Exercise material section start

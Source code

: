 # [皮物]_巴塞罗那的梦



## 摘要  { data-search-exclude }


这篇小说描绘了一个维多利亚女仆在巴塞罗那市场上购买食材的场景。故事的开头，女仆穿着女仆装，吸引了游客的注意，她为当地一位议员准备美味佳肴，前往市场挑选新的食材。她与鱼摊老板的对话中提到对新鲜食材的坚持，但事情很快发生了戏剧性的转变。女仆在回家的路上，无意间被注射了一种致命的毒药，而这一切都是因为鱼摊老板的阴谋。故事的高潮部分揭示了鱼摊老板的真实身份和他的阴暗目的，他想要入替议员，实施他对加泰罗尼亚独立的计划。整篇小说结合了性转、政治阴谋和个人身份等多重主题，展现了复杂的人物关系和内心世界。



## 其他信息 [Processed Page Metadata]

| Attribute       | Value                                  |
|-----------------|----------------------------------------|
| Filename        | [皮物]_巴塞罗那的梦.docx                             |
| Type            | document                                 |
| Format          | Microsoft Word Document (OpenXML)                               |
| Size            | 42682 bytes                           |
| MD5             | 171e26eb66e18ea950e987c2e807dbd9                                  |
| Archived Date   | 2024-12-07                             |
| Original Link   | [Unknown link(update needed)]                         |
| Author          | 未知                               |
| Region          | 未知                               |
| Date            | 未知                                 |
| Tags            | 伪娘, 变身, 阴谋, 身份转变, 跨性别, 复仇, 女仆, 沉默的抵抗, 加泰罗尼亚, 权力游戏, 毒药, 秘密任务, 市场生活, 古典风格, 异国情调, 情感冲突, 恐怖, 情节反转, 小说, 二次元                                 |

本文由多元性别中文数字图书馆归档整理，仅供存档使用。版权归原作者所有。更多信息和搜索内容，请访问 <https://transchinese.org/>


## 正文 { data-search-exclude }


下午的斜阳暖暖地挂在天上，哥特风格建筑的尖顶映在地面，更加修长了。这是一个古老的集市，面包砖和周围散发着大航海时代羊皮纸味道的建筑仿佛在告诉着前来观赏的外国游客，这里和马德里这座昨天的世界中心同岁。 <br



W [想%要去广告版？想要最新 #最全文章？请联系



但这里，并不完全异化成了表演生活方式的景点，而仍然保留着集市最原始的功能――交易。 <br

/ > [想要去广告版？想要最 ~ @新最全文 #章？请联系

Exercise material section end
Exercise material section start

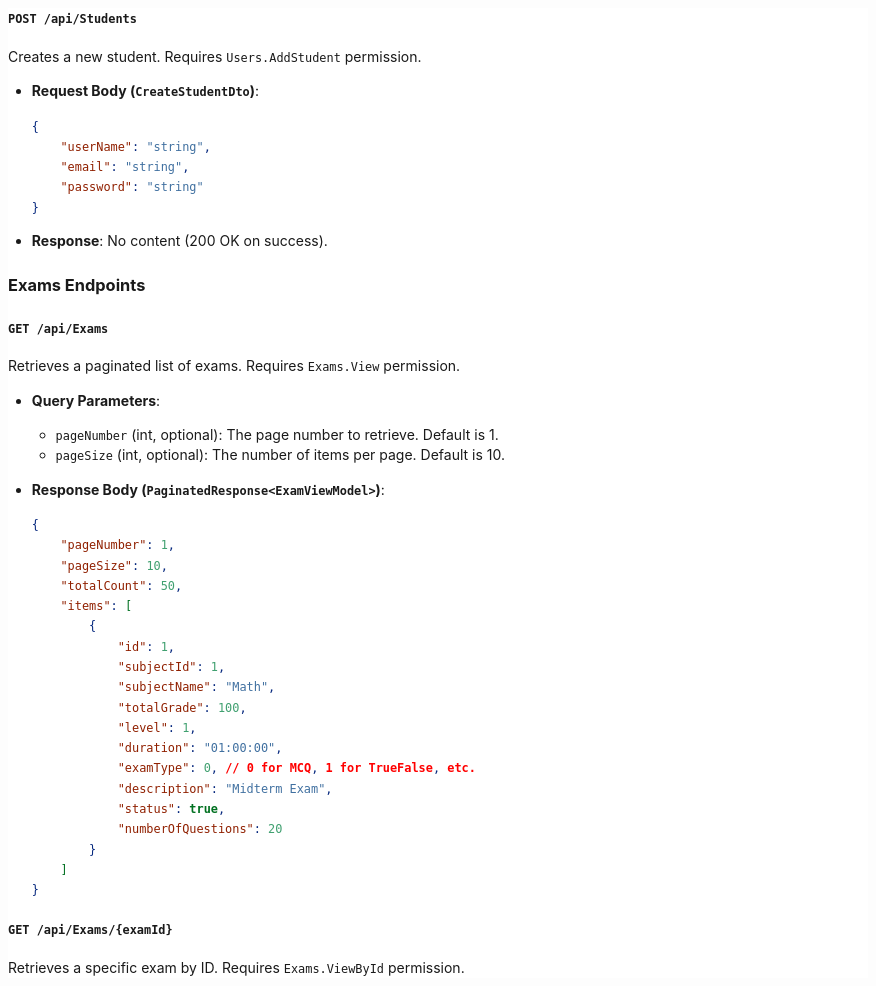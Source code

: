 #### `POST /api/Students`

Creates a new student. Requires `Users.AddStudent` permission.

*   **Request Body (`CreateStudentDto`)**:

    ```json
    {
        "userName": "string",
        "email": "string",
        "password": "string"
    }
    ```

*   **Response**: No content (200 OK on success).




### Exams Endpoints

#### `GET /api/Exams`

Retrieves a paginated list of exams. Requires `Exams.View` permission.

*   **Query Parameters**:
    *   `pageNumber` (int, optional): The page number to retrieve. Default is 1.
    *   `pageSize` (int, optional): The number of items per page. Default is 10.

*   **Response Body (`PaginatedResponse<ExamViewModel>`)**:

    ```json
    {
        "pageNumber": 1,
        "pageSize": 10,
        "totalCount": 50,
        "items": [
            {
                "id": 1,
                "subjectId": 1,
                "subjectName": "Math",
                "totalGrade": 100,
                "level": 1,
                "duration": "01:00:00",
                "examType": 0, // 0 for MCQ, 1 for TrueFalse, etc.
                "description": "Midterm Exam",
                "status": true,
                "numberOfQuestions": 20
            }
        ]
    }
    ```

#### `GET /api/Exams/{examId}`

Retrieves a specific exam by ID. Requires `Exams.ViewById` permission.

Exercise material section end
Exercise material section start

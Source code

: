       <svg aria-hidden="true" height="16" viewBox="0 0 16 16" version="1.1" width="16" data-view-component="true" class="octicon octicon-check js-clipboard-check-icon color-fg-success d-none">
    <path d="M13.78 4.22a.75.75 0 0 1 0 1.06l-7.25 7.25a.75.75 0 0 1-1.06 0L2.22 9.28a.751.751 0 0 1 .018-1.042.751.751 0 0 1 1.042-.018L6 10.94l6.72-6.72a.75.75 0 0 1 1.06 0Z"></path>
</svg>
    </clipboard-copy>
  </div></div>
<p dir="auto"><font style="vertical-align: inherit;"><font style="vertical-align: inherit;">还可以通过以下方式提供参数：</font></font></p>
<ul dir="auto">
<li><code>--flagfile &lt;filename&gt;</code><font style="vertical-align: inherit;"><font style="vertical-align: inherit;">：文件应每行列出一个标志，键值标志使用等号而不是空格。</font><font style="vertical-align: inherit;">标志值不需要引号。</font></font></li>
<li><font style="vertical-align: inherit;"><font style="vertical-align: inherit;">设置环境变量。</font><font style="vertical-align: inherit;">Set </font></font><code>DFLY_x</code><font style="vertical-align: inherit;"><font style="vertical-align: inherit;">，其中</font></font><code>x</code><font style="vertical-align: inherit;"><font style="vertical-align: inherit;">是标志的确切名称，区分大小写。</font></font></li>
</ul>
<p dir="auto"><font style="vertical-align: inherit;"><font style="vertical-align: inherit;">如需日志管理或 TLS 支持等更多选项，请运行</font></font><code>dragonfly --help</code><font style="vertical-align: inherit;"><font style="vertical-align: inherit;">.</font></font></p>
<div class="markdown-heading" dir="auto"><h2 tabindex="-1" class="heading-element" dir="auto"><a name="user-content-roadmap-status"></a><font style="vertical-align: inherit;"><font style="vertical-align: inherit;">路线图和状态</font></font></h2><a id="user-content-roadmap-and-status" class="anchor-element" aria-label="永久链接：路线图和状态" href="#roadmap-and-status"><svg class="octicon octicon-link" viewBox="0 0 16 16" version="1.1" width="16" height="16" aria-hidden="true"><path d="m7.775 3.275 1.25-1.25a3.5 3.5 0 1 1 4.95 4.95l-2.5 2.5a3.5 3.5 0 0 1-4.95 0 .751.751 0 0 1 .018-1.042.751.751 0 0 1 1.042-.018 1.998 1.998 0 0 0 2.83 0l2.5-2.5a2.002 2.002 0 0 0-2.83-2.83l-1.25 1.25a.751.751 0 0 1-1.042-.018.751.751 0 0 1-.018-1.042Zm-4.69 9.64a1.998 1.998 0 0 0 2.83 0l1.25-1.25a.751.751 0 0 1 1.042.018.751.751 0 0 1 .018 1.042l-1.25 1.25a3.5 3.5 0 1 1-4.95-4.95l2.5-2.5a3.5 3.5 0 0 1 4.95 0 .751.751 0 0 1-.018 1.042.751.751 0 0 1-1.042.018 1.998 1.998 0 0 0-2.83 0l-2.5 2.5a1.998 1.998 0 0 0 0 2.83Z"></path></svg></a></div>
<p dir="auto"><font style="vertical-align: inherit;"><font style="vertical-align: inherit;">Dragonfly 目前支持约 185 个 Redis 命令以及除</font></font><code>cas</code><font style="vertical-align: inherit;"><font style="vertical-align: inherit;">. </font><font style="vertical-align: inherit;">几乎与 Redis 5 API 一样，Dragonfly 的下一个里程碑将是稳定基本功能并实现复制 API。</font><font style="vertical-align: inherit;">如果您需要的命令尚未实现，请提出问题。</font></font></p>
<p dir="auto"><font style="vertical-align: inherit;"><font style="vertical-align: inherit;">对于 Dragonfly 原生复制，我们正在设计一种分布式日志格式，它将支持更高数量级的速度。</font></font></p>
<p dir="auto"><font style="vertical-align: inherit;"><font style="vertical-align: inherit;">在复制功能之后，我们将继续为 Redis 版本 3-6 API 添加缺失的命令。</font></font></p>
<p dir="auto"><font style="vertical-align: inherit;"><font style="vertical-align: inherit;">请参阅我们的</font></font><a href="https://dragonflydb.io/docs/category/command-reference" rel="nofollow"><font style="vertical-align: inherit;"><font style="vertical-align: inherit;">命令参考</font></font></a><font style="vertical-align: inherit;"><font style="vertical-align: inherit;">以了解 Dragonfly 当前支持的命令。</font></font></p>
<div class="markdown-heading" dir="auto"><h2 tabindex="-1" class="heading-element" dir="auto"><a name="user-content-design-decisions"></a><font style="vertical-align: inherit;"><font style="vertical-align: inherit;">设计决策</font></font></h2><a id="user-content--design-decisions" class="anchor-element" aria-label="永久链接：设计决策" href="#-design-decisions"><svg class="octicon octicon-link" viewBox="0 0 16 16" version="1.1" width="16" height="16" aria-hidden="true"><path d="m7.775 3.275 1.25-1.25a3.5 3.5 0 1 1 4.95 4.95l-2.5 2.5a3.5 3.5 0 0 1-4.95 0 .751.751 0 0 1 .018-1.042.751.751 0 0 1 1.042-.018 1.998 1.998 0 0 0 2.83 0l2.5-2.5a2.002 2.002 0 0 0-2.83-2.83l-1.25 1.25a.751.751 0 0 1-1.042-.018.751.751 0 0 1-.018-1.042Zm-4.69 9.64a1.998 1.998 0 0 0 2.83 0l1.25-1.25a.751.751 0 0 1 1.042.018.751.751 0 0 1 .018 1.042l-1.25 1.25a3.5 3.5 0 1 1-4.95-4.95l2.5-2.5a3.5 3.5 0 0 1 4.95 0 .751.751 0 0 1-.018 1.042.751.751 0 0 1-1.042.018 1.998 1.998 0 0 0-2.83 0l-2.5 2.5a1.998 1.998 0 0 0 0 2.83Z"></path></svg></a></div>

Exercise material section end

All lines above that hold the string "Retrieves" should be copied.

• [Expected answer]:
Retrieves a paginated list of exams. Requires `Exams.View` permission.
Retrieves a specific exam by ID. Requires `Exams.ViewById` permission.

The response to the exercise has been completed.